Overview of the ACT Python Library

The ACT library was developed for use by the Atmospheric Chemistry and Technology Lab at Washington University in St. Louis. The library allows the following to be easily done: 1. Import and Export data for various instruments including the PAM, VAPS, and Thermo Scientific Gas Analyzers 2. Plot data for the various instruments using the matplotlib library 3. Analyze data using python with pandas The entire library is heavily dependant on pandas, which means it is also dependant on numpy, scipy, and matplotlib. The project is open source and licensed under the MIT license. It can be found on github at http://github.com/dhhagan/ACT

1. General Structure of the Library:

/ACT /ACT /pam /thermo io.py visualize.py /vaps There are three primary subcomponents to the library: 1. pam - ability to merge the two data files generated by the PAM into one csv/xlsx file for safekeeping - plot the data generated by the PAM for funsies 2. thermo - Input/Output of data files from the thermo scientific gas analyzers - plot diurnal profile of trace gases - plot trace gas concentrations over time 3. vaps - Plot important variables necessary to debug the instrument and monitor set points of the PID's

2. Installation of the Library

Three simple steps: 1. Download the library from http://github.com/dhhagan/ACT or just git clone it into the directory of your choosing 2. Go to your command prompt and navigate to the directory you just downloaded the library into 3. Run the command: python setup.py Tada!

3. Using the ACT Library

3.1 Importing data from the Thermo Gas Analyzers

Now that the library is installed, you should be able to easily import it. After importing, we are going to set runDir to the directory where the thermo analyzer data is held.

In [1]:
import ACT

runDir = "C:\Users\David\Dropbox\Dhruv and David work\SLAQRS-I Data\Thermo Analyzer Data"
You have many options as far as importing the data goes; here are a few: 1. You can import the data for a single instrument from the raw .dat files created by the instrument itself There are a few arguments that can be sent to the read_thermo_dat function: 1. model: either 'nox', 'sox', or 'o3' depending on the instrument you want (default is nox) 2. runDir: full directory where the data is located (default is current directory) 3. sample_int: interval of data sampled (default is 1min) 4. start: date for first file you want to read 5. end: date for last file you want to read Normally, I just define the model and runDir and leave everything else to default.

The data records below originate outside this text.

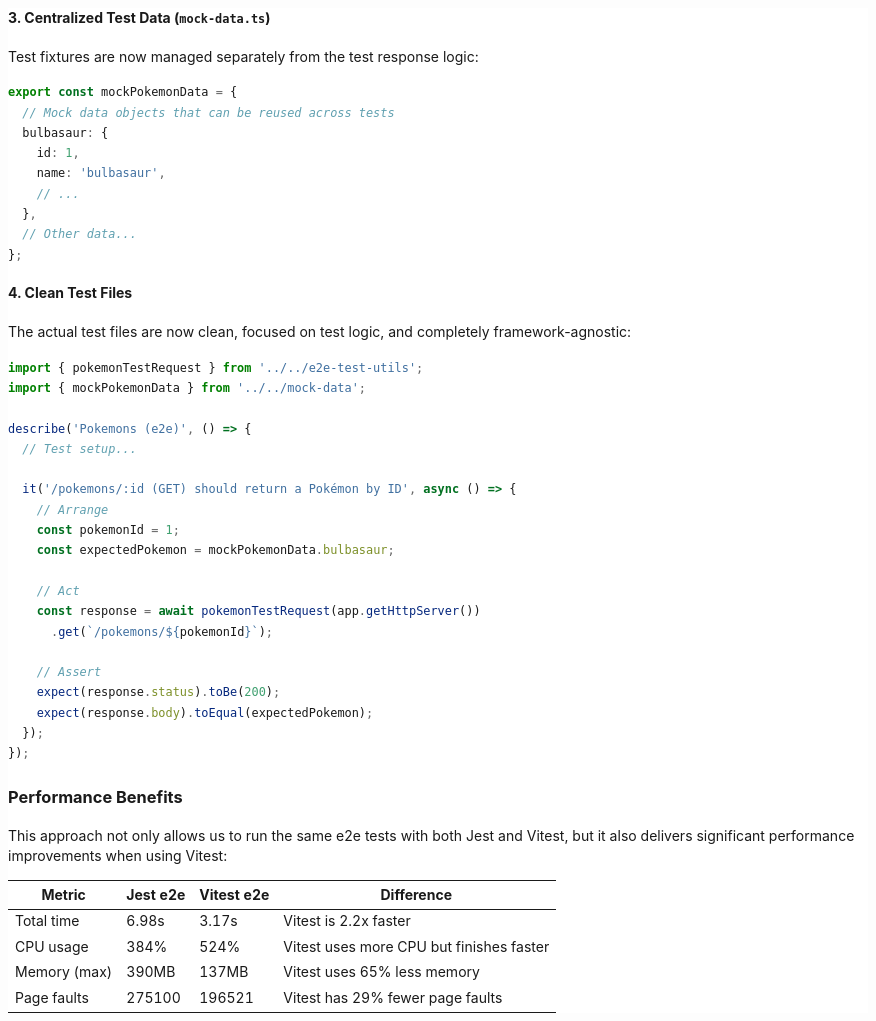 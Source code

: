 #### 3. Centralized Test Data (`mock-data.ts`)

Test fixtures are now managed separately from the test response logic:

```typescript
export const mockPokemonData = {
  // Mock data objects that can be reused across tests
  bulbasaur: {
    id: 1,
    name: 'bulbasaur',
    // ...
  },
  // Other data...
};
```

#### 4. Clean Test Files

The actual test files are now clean, focused on test logic, and completely framework-agnostic:

```typescript
import { pokemonTestRequest } from '../../e2e-test-utils';
import { mockPokemonData } from '../../mock-data';

describe('Pokemons (e2e)', () => {
  // Test setup...
  
  it('/pokemons/:id (GET) should return a Pokémon by ID', async () => {
    // Arrange
    const pokemonId = 1;
    const expectedPokemon = mockPokemonData.bulbasaur;

    // Act
    const response = await pokemonTestRequest(app.getHttpServer())
      .get(`/pokemons/${pokemonId}`);

    // Assert
    expect(response.status).toBe(200);
    expect(response.body).toEqual(expectedPokemon);
  });
});
```

### Performance Benefits

This approach not only allows us to run the same e2e tests with both Jest and Vitest, but it also delivers significant performance improvements when using Vitest:

| Metric | Jest e2e | Vitest e2e | Difference |
|--------|----------|------------|------------|
| Total time | 6.98s | 3.17s | Vitest is 2.2x faster |
| CPU usage | 384% | 524% | Vitest uses more CPU but finishes faster |
| Memory (max) | 390MB | 137MB | Vitest uses 65% less memory |
| Page faults | 275100 | 196521 | Vitest has 29% fewer page faults |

The obvious exception is if you are only interested in certain dates. This function returns the number of files read and a DataFrame containing the data

3.1.1 Import Data from .dat Files


In [2]:
# Read in data for the o3 analyzer for all dates:
%time files, o3 = ACT.read_thermo_dat('o3', runDir)

o3.info()


Wall time: 5.52 s
<class 'pandas.core.frame.DataFrame'>
DatetimeIndex: 70910 entries, 2013-08-05 12:01:00 to 2013-09-23 17:50:00
Freq: T
Data columns (total 10 columns):
bncht     31718 non-null float64
cellai    31718 non-null float64
cellbi    31718 non-null float64
flowa     31718 non-null float64
flowb     31718 non-null float64
hio3      31718 non-null float64
lmpt      31718 non-null float64
o3        31718 non-null float64
o3lt      31718 non-null float64
pres      31718 non-null float64
dtypes: float64(10)
Now we have all of the o3 data between August 5 and September 23 at 1 min intervals. If we want to read in all of the nox data for the month of september, we can do the following:

In [3]:
%time files, nox = ACT.read_thermo_dat('nox', runDir, start='9-1-2013', end='9-30-2013')


Wall time: 7.38 s

3.1.2 Import Data from csv/xlsx Files

You can import the data for one or more instruments from either a csv or xlsx file using the functions read_thermo_csv() and read_thermo_xlsx() 1. read_thermo_csv(filename, runDir, sample_int): To import data from a csv, data should only be in one worksheet and should start in the first cell of the first column with the first row containing th eheaders and the first column containing the timestamp index 2. read_thermo_xlsx(filename, sheetname, runDir, sample_int, skiprows): filename: well, it's just the name of the file sheetname: name of the sheet containing the data runDir: directory containing the file sample_int: sample interval skiprows: number of rows to skip at the beginning of the spreadsheet

In [4]:
dataCSV = ACT.read_thermo_csv("SLAQRS.csv", runDir)
dataXLSX = ACT.read_thermo_xlsx("SLAQRS.xlsx",runDir=runDir)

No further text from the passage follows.